A split-level home can feature dramatic architectural details and breezy, open spaces. Unfortunately, the unique design of split levels often poses many decoration traps for home owners. Rather than work within the architectural advantages and constraints of a split level, people resort to filling the space with a hodge podge of items, or restricting the entire interior to a monochromatic palette. Consider some alternatives when planning your decor in a split-level home.
Decorating a split-level home demands being attentive to the essential function of the different spaces. If you consider your split level to be similar to a open-space floor plan, you can plan different function-oriented vignettes within the larger space and decorate accordingly. For example, a living area should have comfortable seating and a variety of places to engage in conversation. Lay out furniture with conversations and entertaining in mind by placing a love seat and armchair in an L-formation around a coffee table, or setting two armchairs near a fireplace or within view of a picture window.

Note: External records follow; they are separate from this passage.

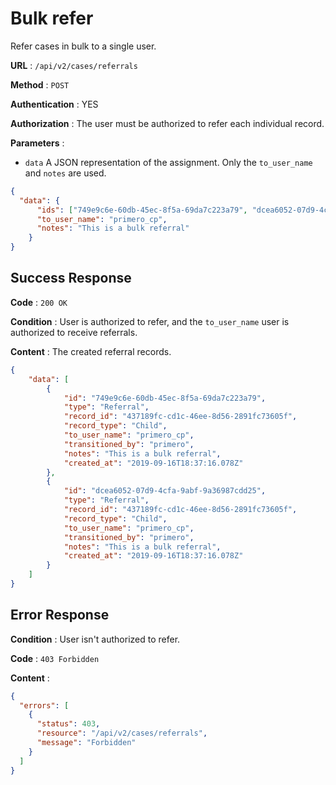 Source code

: # Bulk refer

Refer cases in bulk to a single user.

**URL** : `/api/v2/cases/referrals`

**Method** : `POST`

**Authentication** : YES

**Authorization** : The user must be authorized to refer each individual record.

**Parameters** : 

* `data` A JSON representation of the assignment. Only the `to_user_name` and `notes` are used.
```json
{
  "data": {
      "ids": ["749e9c6e-60db-45ec-8f5a-69da7c223a79", "dcea6052-07d9-4cfa-9abf-9a36987cdd25"],
      "to_user_name": "primero_cp",
      "notes": "This is a bulk referral"
    }
}
```

## Success Response

**Code** : `200 OK`

**Condition** : User is authorized to refer, 
and the `to_user_name` user is authorized to receive referrals. 

**Content** : The created referral records.

```json
{
    "data": [
        {
            "id": "749e9c6e-60db-45ec-8f5a-69da7c223a79",
            "type": "Referral",
            "record_id": "437189fc-cd1c-46ee-8d56-2891fc73605f",
            "record_type": "Child",
            "to_user_name": "primero_cp",
            "transitioned_by": "primero",
            "notes": "This is a bulk referral",
            "created_at": "2019-09-16T18:37:16.078Z"
        },
        {
            "id": "dcea6052-07d9-4cfa-9abf-9a36987cdd25",
            "type": "Referral",
            "record_id": "437189fc-cd1c-46ee-8d56-2891fc73605f",
            "record_type": "Child",
            "to_user_name": "primero_cp",
            "transitioned_by": "primero",
            "notes": "This is a bulk referral",
            "created_at": "2019-09-16T18:37:16.078Z"
        }
    ]
}

```

## Error Response

**Condition** : User isn't authorized to refer. 

**Code** : `403 Forbidden`

**Content** :

```json
{
  "errors": [
    {
      "status": 403,
      "resource": "/api/v2/cases/referrals",
      "message": "Forbidden"
    }
  ]
}
```
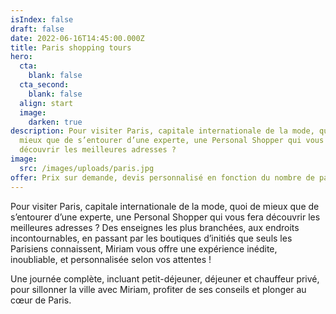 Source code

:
 ```yaml
---
isIndex: false
draft: false
date: 2022-06-16T14:45:00.000Z
title: Paris shopping tours
hero:
  cta:
    blank: false
  cta_second:
    blank: false
  align: start
  image:
    darken: true
description: Pour visiter Paris, capitale internationale de la mode, quoi de
  mieux que de s’entourer d’une experte, une Personal Shopper qui vous fera
  découvrir les meilleures adresses ?
image:
  src: /images/uploads/paris.jpg
offer: Prix sur demande, devis personnalisé en fonction du nombre de participants
---
```

Pour visiter Paris, capitale internationale de la mode, quoi de mieux que de s’entourer d’une experte, une Personal Shopper qui vous fera découvrir les meilleures adresses ? Des enseignes les plus branchées, aux endroits incontournables, en passant par les boutiques d’initiés que seuls les Parisiens connaissent, Miriam vous offre une expérience inédite, inoubliable, et personnalisée selon vos attentes !

Une journée complète, incluant petit-déjeuner, déjeuner et chauffeur privé, pour sillonner la ville avec Miriam, profiter de ses conseils et plonger au cœur de Paris.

Color defines and connects your spaces in a split-level home design. The goal in open and adjoining spaces is to create harmony between them, because you typically see the connecting spaces while in the neighboring rooms. Harmony does not mean everything must match, however. You can go for cool blue-based grays in one area or room, and move to an antique white or a deeper blue in the next room, brightening the look to a neutral yellow in the following room. You may determine an overall palette for your whole home--say faded earth tones for an Asian fusion or eco-design look, and then work within the options to create subtle variations and differences in the succession of spaces.
There are many types of decorating trends that complement a split-level home. A good portion of split levels have a modern or contemporary aesthetic, providing a clean and simple backdrop for a minimalist, Asian fusion, mid-century modern, modern vintage or bohemian chic interior. You can try low, modular furniture with clean lines and minimal orientation to draw the eye to large format paintings or architectural features such as picture windows. For a more funky look, create a focal point in the room with a bright or highly designed piece of furniture, such as a periwinkle blue coffee table, a paisley couch or a retro 1950s Formica table surrounded by bright red vinyl diner chairs.
A well-decorated split-level home has flow. Furniture does not block the passage of natural light or the flow of traffic. Small rugs or bamboo mats punctuate floor space and guide people toward rooms' exit and entry points. Subtle, changeable room dividers such as low tables, upholstered ottomans or Shoji screens allow for shifting space and decor needs. Emphasize architectural features such as door and window frames by hanging leafy plants nearby or surrounding them with artwork.
Use accessories to add space-specific accents to your split-level home's interior. A series of three pendant lights over a dining table adds a sophisticated touch. A wrought iron chandelier in an entryway sets a rustic tone or, if you paint it antique white, creates a cottage look. Add a touch of bohemian modernism to a fireplace mantel by suspending party lights in painted paper shades over it. Wall sconces add an architectural element to the many stairwells or hallways you sometimes find in split-level homes.